S’exprimant lors d’un point presse, la directrice générale du Fonds Monétaire International Kristalina Georgieva a répondu à une question concernant l’aide que pourrait apporter son institution au Pays des cèdres, touché par une grave crise économique.

Si elle estime que la communauté internationale peut se réjouir de la conclusion d’un accord entre le Liban et Israël en vue de délimiter les zones maritimes exclusives entre les 2 pays, Kristalina Georgieva a souligné que les conditions pré-requises pour accorder une aide ne sont toujours pas remplies par les autorités libanaises.

Elle faisait ainsi allusion aux promesses de réformes économiques, fiscales mais aussi monétaires avec le flottement à long terme de la livre libanaise face au dollar, mais surtout les amendements relatifs au secret bancaire afin de lutter contre la corruption qui ravage les institutions publiques et privées ou encore la restructuration du secteur financier très largement impacté par des pertes financières estimées à 72 milliards de dollars selon le dernier chiffrage officiel mais refusé par l’association des banques du Liban et les actionnaires des établissements qui refusent de reconnaitre jusqu’à aujourd’hui toute responsabilité dans la dilapidation des fonds des déposants.

L’extrait de la conférence de presse

Question : Mina Al Oraibi, Le National. Le Moyen-Orient, bien sûr, a une image mitigée, mais vous parlez de la menace d’une inflation galopante, que nous voyons au Liban, et il semble que pratiquement aucune politique monétaire ne peut faire face à l’impact dévastateur d’une inflation à 200 % ou plus , et pourtant nous nous inquiétons d’un vide politique, et le FMI a été très clair sur ses conditions.

Ma première question sur le Liban est, que pouvons-nous faire, compte tenu de la situation et comment le FMI voit la menace de ces circonstances d’instabilité politique ? Mais plus important encore, cette semaine, nous avons entendu parler de la possibilité de cet accord entre le Liban et Israël, des frontières maritimes, et éventuellement de la lumière sur la crise énergétique et aussi la crise économique, quel impact cela peut-il avoir pour le Liban et la région ? Merci.

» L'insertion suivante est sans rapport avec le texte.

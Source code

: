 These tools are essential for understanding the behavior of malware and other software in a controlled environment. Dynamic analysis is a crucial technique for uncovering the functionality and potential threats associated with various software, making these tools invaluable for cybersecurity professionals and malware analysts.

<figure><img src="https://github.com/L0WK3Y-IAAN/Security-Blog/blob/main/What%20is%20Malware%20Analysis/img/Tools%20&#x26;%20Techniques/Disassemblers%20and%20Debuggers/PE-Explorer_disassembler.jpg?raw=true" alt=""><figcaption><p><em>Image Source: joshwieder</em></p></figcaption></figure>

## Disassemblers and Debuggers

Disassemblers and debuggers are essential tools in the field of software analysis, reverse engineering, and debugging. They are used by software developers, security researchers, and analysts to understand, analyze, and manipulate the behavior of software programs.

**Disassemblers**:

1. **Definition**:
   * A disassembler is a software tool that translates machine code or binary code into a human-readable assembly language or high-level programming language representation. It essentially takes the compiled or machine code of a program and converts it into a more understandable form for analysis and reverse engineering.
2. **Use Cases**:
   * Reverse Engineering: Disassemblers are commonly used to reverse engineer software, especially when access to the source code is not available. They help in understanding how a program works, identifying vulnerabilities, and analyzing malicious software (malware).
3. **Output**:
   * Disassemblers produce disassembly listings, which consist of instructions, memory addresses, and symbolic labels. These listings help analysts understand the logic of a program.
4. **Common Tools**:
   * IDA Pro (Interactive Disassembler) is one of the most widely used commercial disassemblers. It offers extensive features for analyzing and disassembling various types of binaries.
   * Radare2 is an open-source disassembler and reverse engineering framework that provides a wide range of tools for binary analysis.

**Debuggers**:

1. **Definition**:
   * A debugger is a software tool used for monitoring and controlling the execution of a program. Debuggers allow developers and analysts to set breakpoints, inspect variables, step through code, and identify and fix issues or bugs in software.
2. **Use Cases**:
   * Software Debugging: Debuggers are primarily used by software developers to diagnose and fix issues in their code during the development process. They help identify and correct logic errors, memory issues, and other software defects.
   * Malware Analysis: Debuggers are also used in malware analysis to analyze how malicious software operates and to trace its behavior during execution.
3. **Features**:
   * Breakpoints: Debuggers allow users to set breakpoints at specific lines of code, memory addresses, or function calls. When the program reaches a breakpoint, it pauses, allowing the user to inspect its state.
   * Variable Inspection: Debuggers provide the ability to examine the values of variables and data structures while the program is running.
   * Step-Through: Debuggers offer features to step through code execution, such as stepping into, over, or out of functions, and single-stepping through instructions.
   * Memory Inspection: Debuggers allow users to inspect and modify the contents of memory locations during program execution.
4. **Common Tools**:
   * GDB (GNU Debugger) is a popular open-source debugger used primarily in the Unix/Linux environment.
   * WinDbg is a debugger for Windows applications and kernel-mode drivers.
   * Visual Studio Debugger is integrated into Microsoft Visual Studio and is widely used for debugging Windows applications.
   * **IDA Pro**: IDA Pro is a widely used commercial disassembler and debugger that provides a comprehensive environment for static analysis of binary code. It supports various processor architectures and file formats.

M / s. Georgieva : Merci. Célébrons quand il y a quelque chose à célébrer. Cet accord est une raison de se réjouir. Mais cela ne se matérialisera comme une source de croissance et d’opportunités pour le Liban que si nous voulons avoir un engagement clair au niveau politique à œuvrer pour la stabilité du Liban. Et j’en appelle à tous ceux qui se trouvent dans les hautes sphères du pouvoir au Liban pour qu’ils donnent la priorité à votre pays, à votre peuple. Nous avons un accord au niveau du personnel. Nous ne pouvons pas bouger. Pourquoi? Parce que les actions préalables que nous avons identifiées et qui sont au bénéfice du peuple libanais ne sont pas encore remplies. Il y a toujours cette paralysie. Il ne peut être résolu que si les dirigeants politiques libanais mettent de côté ce qui les divise et s’efforcent de servir le peuple libanais qui ne mérite rien de moins.